Each benefit plan, summary plan description or contract defines which services are covered, which services are excluded, and which services are subject to dollar caps or other limitations, conditions or exclusions. Members and their providers have the responsibility for consulting the member's benefit plan, summary plan description or contract to determine if there are any exclusions or other benefit limitations applicable to this service or supply.
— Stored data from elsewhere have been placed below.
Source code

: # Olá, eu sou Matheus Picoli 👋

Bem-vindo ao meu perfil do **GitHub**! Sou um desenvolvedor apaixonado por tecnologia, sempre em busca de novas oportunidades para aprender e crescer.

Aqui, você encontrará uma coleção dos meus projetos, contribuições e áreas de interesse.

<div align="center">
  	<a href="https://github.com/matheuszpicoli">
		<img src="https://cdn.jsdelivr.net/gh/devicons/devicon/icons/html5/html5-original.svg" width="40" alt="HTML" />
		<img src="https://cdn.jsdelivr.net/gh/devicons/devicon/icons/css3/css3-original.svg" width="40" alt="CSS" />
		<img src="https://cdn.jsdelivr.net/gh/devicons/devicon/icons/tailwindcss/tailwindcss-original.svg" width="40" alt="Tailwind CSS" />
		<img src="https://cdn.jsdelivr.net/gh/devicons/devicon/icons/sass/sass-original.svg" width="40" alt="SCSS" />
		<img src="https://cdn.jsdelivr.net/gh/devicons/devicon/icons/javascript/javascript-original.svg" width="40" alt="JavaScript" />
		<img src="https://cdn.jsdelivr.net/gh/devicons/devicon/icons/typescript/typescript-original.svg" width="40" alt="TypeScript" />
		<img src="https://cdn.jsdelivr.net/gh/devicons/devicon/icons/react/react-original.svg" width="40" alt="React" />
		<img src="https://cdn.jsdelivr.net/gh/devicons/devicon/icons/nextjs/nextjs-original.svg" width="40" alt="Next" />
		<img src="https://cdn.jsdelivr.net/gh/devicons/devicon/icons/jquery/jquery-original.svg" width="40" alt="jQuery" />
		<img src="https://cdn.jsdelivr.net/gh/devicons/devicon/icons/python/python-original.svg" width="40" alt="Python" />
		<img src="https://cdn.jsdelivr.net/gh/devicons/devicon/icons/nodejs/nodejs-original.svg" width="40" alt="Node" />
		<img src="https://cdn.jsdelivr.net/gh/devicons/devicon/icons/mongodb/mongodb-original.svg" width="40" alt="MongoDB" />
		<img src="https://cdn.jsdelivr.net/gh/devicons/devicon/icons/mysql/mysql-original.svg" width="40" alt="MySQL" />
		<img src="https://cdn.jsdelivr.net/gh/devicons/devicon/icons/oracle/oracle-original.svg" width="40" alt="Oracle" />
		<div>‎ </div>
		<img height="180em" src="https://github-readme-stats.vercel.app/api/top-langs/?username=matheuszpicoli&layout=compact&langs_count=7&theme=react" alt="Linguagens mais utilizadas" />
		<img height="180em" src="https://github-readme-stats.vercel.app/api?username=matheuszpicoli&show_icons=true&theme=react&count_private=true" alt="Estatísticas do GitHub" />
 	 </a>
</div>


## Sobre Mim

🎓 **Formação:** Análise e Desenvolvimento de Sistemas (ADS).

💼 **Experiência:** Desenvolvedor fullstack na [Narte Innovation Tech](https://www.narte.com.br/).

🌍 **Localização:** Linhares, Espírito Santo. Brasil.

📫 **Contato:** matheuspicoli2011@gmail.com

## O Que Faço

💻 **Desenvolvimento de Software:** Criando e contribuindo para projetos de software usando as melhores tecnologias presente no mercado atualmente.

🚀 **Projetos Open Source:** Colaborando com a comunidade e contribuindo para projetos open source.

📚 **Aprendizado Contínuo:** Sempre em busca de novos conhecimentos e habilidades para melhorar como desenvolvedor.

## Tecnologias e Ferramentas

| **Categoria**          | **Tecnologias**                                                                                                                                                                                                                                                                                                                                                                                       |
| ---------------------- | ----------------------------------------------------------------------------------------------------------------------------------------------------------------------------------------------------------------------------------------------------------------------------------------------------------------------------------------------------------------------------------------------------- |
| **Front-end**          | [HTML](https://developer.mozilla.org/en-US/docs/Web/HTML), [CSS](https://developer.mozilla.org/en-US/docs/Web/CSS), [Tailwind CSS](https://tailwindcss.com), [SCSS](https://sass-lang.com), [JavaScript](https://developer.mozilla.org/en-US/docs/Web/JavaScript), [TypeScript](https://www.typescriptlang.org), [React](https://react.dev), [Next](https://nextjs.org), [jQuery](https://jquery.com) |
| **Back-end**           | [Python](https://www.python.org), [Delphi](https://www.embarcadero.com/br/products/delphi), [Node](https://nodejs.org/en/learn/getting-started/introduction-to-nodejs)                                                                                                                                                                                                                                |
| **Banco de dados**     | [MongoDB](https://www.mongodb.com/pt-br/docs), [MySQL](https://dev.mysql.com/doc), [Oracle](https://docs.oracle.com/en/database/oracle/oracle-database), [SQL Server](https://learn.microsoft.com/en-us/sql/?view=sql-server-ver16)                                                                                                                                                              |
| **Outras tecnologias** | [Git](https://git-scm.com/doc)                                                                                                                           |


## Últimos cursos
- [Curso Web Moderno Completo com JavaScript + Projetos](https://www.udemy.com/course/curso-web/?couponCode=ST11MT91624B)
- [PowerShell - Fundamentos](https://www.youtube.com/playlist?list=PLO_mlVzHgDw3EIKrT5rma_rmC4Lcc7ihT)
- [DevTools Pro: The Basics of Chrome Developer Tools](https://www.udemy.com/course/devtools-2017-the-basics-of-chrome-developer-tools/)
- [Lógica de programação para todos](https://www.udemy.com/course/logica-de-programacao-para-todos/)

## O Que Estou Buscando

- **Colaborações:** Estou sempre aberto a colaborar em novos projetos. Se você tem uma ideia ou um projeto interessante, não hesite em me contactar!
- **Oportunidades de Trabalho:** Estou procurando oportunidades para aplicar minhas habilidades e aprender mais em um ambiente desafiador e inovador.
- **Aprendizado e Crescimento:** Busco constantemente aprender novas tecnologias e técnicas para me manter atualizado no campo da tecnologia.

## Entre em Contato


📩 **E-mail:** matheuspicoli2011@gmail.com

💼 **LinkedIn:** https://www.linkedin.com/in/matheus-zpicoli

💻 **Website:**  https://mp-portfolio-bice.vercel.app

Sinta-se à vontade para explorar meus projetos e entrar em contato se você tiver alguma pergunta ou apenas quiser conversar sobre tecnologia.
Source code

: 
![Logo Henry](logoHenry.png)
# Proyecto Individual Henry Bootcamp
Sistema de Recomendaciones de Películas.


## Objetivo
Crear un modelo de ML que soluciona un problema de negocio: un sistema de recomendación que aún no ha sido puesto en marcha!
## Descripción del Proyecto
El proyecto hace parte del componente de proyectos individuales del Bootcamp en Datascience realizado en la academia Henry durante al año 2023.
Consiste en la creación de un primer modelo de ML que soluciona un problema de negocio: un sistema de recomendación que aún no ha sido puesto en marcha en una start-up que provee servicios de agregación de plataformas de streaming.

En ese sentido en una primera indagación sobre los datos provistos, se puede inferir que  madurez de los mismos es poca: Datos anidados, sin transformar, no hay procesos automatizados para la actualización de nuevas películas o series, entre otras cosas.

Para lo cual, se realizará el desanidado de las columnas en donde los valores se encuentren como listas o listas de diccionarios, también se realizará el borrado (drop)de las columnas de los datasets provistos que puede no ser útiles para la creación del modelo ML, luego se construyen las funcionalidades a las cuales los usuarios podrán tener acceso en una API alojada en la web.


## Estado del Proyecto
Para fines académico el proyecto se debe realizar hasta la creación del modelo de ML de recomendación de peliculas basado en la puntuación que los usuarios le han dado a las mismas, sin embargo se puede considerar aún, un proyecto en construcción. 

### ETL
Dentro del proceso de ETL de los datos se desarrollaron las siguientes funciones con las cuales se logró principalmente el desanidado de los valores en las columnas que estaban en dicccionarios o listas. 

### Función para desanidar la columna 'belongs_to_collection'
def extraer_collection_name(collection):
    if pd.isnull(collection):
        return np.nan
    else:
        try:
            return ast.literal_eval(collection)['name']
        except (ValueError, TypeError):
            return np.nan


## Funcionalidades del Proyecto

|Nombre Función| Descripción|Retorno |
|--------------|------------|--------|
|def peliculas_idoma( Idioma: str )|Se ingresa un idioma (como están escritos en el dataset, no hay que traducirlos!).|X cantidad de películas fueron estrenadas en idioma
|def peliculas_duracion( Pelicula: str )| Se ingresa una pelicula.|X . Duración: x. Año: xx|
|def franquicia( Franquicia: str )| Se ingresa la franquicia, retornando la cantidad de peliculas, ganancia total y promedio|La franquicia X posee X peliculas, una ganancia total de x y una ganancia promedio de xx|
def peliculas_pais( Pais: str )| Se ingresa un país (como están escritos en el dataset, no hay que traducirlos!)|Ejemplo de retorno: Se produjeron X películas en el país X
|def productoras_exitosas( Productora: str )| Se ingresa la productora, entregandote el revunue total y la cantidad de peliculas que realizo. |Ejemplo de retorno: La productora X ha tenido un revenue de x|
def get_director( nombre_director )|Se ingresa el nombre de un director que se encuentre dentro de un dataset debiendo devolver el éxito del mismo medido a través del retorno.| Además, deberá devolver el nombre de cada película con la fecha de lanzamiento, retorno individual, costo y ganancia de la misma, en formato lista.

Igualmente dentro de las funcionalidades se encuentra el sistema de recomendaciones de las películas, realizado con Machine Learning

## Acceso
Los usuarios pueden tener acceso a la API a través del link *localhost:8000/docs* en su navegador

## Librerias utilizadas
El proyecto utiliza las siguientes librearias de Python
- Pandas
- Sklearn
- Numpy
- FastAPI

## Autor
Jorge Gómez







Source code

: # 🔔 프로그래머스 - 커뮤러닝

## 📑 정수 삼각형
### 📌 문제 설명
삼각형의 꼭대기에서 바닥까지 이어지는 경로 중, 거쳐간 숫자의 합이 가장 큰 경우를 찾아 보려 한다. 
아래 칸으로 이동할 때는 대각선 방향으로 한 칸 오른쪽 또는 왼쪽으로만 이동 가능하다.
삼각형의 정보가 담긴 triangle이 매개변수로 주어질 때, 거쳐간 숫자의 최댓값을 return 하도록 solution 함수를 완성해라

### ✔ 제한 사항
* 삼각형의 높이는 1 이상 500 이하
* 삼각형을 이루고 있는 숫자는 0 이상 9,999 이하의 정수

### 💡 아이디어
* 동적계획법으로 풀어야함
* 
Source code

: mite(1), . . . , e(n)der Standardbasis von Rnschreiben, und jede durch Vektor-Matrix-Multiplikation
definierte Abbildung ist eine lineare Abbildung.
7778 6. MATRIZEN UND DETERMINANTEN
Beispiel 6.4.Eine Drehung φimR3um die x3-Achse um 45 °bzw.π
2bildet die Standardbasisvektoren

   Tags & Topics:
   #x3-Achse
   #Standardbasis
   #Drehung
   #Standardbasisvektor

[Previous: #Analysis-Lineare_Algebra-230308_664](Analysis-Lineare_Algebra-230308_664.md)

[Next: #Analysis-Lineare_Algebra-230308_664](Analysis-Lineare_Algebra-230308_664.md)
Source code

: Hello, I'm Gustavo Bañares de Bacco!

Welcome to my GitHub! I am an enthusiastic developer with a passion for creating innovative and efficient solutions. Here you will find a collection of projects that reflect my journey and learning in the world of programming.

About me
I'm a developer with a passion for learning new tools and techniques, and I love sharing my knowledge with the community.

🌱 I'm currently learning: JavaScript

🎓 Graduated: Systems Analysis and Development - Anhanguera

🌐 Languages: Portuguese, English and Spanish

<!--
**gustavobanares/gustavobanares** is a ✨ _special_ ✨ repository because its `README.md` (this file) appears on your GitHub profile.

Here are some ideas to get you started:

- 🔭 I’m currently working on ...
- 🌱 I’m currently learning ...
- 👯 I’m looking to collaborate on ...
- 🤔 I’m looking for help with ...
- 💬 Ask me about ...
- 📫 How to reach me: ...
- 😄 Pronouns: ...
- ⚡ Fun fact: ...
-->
If there is a discrepancy between a Medical Policy and a member's benefit plan, summary plan description or contract, the benefit plan, summary plan description or contract will govern.

Medically Necessary

BCBSMT may consider analysis of the optic nerve (retinal nerve fiber layer) in the diagnosis and evaluation of patients with known or suspected glaucoma medically necessary when using scanning laser ophthalmoscopy, scanning laser polarimetry, and optical coherence tomography.

Investigational

BCBSMT considers the measurement of ocular blood flow, pulsatile ocular blood flow or blood flow velocity with Doppler ultrasonography  experimental, investigational and unproven in the diagnosis and follow-up of patients with glaucoma.

Rationale

The use of various techniques of retinal nerve fiber layer (RNFL) analysis, (confocal scanning laser ophthalmoscopy [CSLO], scanning laser polarimetry [SLP], and optical coherence tomography [OCT]) for the diagnosis and management of glaucoma were addressed by Blue Cross Blue Shield Association (BCBSA) Technology Evaluation Center (TEC) in 2001 and again in 2003.  The 2003 BCBSA TEC Assessment offered the following observations:

  • A variety of techniques to evaluate the RNFL were considered, including CSLO, SLP, and OCT.  All three devices use different principles to directly evaluate the RNFL.  All three devices give multiple specific measurement of the RNFL that can be followed up over time to evaluate a rate of change in the RNFL.  In theory, they are highly sensitive and can detect subtle changes to the RNFL earlier than standard qualitative evaluations.  The major potential benefit of these technologies is that they can provide a quantitative objective evaluation in contrast with the subjective evaluation provided by other methods of diagnosing and monitoring primary open angle glaucoma (POAG).
  • The BCBSA TEC Assessment evaluated whether adding RNFL analysis to other tests improves health outcomes.  It is assumed that RNFL analysis would not influence decisions to begin treatment for suspected POAG when intraocular pressure is elevated or results of two of three conventional tests are positive.  Conventional tests include ophthalmoscopic detection of atrophy of the optic nerve, visual field defect on perimetric testing, and increased intraocular pressure on tonometry.  In patients without clear indications for topical medication, signs of optic nerve atrophy on RNFL analysis seen in advance of meeting other current diagnostic criteria for POAG may be used to begin early treatment.  Using RNFL analysis to initiate early topical medication requires knowing how well RNFL results predict the development of visual loss.  If the RNFL analysis is a poor predictor of future visual loss, its use could lead to errors in management, leading, for example, to over treatment.
  • RNFL analysis may also play a role in monitoring patients who have already begun treatment for POAG.  Patients showing a failed response to treatment on RNFL analysis may be referred to take a different class of topical medication or to undergo laser trabeculoplasty.
  • The best evidence would be direct evidence comparing outcomes of management guided by conventional tests with and without RNFL analysis.  As this evidence is not available, the BCBSA TEC Assessment sought indirect evidence regarding diagnostic performance and whether use of RNFL analysis could influence management decisions and outcomes.  At a minimum, the BCBSA TEC Assessment concluded that there must be strong evidence that RNFL analysis predicts the development of visual field defects.  Only longitudinal studies can assess the ability of RNFL analysis to predict the development of visual loss.  However, cross-sectional studies can be informative about the occurrence of false-negative results on RNFL analysis.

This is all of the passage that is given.